[Data for this exercise]

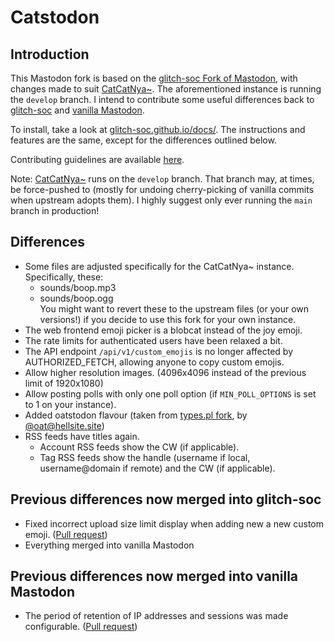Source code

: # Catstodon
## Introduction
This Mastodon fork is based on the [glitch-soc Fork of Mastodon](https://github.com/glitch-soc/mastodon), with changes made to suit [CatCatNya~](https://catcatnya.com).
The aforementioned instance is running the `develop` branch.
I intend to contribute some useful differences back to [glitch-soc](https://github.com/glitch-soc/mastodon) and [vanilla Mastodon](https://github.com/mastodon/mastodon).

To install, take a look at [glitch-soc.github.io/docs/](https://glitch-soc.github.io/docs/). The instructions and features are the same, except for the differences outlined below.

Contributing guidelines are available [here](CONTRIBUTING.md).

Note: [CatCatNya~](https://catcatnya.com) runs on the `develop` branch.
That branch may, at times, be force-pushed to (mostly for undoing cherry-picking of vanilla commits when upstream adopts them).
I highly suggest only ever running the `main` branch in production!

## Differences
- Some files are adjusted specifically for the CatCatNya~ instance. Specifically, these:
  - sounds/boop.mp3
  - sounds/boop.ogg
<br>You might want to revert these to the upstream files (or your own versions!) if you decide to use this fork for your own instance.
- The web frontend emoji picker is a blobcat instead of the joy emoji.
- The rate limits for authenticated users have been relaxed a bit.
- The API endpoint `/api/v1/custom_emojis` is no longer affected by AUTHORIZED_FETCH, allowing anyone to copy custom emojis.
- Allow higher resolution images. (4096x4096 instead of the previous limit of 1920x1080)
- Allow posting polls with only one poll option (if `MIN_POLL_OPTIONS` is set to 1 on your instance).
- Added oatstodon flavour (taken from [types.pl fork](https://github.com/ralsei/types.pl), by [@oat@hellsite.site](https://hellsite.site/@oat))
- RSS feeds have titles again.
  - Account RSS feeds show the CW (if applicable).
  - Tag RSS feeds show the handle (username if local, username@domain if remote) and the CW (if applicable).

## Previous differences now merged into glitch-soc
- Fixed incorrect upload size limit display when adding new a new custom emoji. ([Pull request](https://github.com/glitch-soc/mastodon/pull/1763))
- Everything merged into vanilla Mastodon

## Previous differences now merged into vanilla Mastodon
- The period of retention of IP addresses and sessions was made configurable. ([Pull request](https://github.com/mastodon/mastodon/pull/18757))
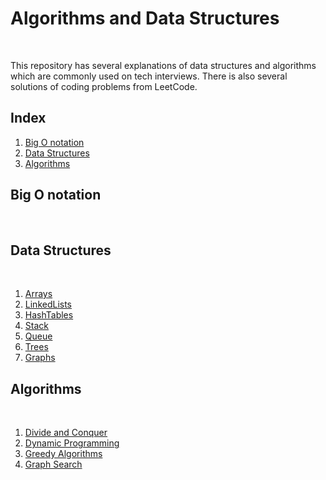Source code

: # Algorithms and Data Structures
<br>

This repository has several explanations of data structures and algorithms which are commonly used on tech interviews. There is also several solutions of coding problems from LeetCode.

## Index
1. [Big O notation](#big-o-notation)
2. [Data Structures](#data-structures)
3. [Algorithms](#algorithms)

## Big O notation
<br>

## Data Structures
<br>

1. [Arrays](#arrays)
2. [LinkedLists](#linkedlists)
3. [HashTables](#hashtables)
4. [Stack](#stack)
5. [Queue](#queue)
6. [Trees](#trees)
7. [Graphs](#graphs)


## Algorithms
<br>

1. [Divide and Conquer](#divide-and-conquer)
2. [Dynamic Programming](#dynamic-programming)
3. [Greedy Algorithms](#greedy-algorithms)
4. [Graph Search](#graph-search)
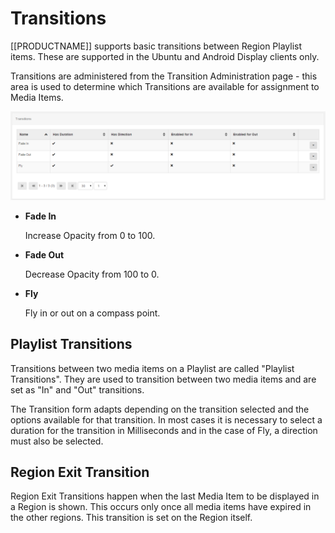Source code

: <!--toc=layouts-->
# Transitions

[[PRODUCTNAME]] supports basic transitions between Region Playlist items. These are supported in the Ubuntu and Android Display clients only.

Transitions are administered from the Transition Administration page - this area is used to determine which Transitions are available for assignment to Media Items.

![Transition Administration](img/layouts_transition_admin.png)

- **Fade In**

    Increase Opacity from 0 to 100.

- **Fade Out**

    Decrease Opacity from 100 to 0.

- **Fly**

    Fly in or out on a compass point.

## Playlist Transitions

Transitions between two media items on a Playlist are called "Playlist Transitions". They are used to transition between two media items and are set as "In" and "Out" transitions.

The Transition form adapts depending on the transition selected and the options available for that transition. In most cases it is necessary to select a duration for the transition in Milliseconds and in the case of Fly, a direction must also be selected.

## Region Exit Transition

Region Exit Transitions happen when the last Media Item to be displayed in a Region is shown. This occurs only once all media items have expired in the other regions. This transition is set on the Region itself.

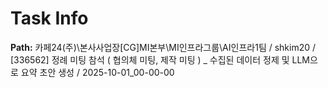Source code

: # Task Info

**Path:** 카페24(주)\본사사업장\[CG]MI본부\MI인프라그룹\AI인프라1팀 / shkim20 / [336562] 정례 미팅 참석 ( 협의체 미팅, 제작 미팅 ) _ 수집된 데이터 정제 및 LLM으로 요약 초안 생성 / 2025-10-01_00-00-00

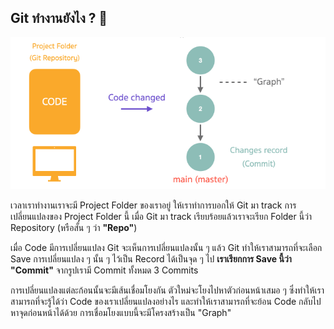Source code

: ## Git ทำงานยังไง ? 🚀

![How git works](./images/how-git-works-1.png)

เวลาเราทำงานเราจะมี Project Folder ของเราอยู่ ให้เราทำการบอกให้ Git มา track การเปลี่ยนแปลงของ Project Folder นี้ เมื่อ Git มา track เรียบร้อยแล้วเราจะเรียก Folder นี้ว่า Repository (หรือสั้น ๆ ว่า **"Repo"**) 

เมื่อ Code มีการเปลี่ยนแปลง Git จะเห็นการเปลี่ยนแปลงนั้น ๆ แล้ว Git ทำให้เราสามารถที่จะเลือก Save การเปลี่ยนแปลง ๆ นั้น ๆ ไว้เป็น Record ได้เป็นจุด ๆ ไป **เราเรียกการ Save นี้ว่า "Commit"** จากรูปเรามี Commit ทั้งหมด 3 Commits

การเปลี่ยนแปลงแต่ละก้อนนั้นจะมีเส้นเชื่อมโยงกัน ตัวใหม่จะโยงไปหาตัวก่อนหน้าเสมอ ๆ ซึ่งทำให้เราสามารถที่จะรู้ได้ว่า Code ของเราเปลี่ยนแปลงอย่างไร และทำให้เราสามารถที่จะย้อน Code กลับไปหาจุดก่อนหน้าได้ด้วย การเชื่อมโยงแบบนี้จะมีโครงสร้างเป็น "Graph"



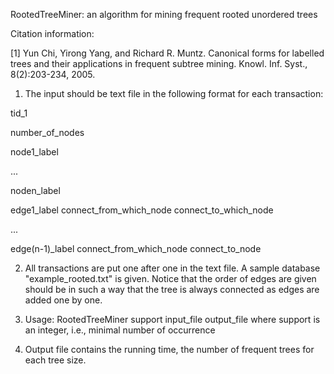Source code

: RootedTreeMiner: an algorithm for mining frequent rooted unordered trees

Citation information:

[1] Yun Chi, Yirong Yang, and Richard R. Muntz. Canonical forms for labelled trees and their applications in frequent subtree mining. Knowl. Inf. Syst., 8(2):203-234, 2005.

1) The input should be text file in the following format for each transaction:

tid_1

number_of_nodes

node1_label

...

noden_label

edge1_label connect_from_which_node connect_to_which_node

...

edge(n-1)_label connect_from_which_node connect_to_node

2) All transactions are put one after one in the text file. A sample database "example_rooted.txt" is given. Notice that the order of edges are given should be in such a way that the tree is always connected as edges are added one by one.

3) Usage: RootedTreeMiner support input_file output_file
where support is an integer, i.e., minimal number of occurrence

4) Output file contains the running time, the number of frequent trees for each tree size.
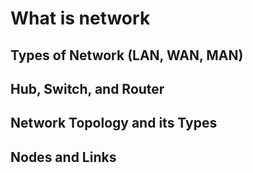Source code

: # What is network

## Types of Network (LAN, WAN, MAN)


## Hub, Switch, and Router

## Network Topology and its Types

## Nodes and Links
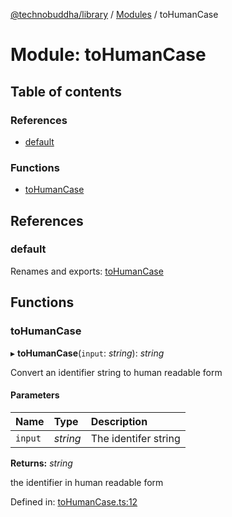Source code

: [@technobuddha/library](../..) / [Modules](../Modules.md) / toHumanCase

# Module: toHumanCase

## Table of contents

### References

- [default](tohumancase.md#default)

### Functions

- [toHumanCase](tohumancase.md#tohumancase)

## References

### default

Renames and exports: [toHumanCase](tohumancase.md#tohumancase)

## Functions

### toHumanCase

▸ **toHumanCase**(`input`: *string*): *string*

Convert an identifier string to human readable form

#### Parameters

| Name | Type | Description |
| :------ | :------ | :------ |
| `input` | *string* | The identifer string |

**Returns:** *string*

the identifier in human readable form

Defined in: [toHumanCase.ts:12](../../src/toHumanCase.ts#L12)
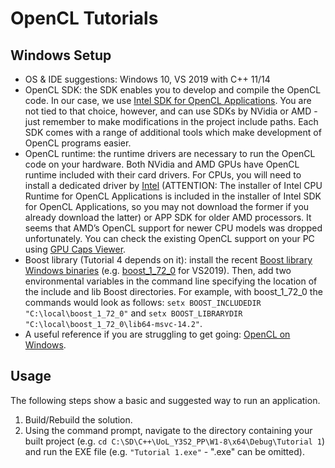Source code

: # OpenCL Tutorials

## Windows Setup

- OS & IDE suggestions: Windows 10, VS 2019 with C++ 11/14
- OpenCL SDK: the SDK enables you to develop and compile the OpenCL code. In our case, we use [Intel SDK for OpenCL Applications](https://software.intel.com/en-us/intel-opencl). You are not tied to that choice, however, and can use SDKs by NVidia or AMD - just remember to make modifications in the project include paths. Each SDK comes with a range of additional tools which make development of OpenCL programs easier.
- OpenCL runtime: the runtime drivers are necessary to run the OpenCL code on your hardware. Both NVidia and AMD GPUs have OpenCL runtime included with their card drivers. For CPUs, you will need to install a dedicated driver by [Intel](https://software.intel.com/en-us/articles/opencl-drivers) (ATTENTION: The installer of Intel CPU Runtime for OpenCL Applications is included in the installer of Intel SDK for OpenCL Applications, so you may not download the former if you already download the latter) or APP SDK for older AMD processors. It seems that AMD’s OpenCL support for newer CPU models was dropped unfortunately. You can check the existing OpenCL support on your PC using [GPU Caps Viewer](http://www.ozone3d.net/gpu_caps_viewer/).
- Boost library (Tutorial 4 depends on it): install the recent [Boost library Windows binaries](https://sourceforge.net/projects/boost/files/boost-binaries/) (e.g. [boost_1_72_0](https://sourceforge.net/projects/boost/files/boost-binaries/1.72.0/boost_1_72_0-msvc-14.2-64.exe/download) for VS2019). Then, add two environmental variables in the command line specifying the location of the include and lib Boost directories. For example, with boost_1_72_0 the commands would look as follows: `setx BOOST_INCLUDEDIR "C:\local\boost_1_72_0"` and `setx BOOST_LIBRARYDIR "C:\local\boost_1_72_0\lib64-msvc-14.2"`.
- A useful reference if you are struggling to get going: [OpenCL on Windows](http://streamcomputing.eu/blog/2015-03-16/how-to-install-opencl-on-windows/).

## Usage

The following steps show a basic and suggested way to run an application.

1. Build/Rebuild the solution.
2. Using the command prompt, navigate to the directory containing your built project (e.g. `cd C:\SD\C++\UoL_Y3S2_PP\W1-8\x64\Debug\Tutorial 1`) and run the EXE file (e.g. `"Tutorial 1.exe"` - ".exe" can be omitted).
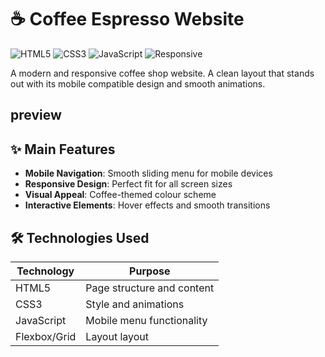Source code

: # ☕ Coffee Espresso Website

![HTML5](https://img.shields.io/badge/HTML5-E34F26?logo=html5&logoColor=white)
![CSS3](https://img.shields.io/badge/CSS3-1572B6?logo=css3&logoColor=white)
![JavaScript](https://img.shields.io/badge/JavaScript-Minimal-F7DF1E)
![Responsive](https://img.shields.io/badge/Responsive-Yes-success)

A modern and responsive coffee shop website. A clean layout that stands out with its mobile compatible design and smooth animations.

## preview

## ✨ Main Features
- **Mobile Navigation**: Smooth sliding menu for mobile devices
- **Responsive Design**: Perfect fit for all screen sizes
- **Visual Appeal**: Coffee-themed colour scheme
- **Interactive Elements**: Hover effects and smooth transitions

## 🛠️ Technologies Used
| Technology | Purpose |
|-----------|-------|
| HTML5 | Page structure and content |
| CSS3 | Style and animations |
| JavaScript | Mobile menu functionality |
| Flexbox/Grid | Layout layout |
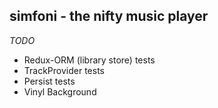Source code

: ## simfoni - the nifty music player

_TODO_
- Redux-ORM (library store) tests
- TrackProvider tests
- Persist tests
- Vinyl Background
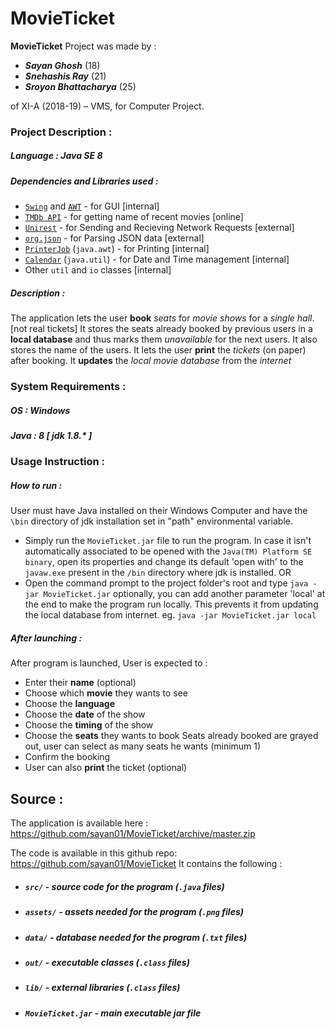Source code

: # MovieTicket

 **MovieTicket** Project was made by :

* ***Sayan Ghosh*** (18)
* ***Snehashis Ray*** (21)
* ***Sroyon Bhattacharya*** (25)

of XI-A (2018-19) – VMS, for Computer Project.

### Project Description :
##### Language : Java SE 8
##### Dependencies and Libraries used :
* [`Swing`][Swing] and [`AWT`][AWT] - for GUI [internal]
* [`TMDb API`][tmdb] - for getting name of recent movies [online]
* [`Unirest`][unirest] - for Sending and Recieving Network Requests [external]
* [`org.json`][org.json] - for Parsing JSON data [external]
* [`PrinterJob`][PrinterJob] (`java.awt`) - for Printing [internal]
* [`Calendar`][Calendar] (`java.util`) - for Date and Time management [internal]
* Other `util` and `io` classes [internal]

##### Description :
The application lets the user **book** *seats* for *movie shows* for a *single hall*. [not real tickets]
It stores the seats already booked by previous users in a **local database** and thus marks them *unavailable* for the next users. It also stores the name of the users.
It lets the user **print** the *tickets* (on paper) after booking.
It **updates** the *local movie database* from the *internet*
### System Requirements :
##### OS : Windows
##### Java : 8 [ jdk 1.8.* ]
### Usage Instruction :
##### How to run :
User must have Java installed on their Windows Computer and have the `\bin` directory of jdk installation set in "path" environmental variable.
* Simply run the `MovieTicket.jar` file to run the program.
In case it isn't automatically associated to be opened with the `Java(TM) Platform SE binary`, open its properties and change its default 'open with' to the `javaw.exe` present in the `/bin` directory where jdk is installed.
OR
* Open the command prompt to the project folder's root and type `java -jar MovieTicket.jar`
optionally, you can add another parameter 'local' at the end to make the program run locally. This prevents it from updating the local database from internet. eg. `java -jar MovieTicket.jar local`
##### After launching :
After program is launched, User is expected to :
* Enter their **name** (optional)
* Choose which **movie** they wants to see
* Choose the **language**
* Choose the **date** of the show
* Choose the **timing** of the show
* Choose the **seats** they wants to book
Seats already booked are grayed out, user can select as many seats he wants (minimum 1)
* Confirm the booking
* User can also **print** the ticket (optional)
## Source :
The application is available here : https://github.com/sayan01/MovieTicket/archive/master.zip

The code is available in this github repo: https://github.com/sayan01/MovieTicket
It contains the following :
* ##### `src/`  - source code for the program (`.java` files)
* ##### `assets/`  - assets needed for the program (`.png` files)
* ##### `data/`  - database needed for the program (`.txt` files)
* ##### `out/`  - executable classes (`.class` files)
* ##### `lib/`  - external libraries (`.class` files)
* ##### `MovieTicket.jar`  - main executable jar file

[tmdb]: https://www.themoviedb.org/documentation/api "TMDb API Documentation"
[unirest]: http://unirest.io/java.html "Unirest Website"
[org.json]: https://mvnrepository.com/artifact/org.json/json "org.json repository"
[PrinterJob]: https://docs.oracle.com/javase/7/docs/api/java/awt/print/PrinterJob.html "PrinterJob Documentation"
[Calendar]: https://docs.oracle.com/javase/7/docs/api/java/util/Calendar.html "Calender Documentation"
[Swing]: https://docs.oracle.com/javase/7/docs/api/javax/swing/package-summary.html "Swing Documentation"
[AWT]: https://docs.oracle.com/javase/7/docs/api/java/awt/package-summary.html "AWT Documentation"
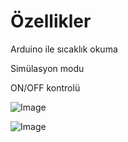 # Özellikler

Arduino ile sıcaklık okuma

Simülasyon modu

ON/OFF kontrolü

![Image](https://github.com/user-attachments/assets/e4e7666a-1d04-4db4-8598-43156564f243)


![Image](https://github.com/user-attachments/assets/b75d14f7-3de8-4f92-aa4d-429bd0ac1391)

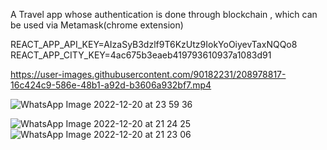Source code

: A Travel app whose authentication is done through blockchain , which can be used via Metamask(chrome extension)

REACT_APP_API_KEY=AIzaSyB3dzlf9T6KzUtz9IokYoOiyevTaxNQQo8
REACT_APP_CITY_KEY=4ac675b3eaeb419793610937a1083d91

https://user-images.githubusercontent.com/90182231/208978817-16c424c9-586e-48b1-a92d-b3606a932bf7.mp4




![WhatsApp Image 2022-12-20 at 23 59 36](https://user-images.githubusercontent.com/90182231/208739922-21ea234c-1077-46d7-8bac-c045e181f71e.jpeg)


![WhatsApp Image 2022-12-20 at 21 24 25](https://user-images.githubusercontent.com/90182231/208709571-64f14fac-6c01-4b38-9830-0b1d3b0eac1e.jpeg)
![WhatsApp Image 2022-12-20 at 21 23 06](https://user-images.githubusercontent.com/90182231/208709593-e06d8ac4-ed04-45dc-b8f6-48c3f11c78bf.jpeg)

[/Data for this exercise]

_Aim of the exercise:_
Of the entries above, transcribe exactly those lines that fall between the line containing "# OpenCL Tutorials" and the line containing "- OS & IDE suggestions: Windows", together with those two lines.

_Solution to the problem:_
: # OpenCL Tutorials

## Windows Setup

- OS & IDE suggestions: Windows 10, VS 2019 with C++ 11/14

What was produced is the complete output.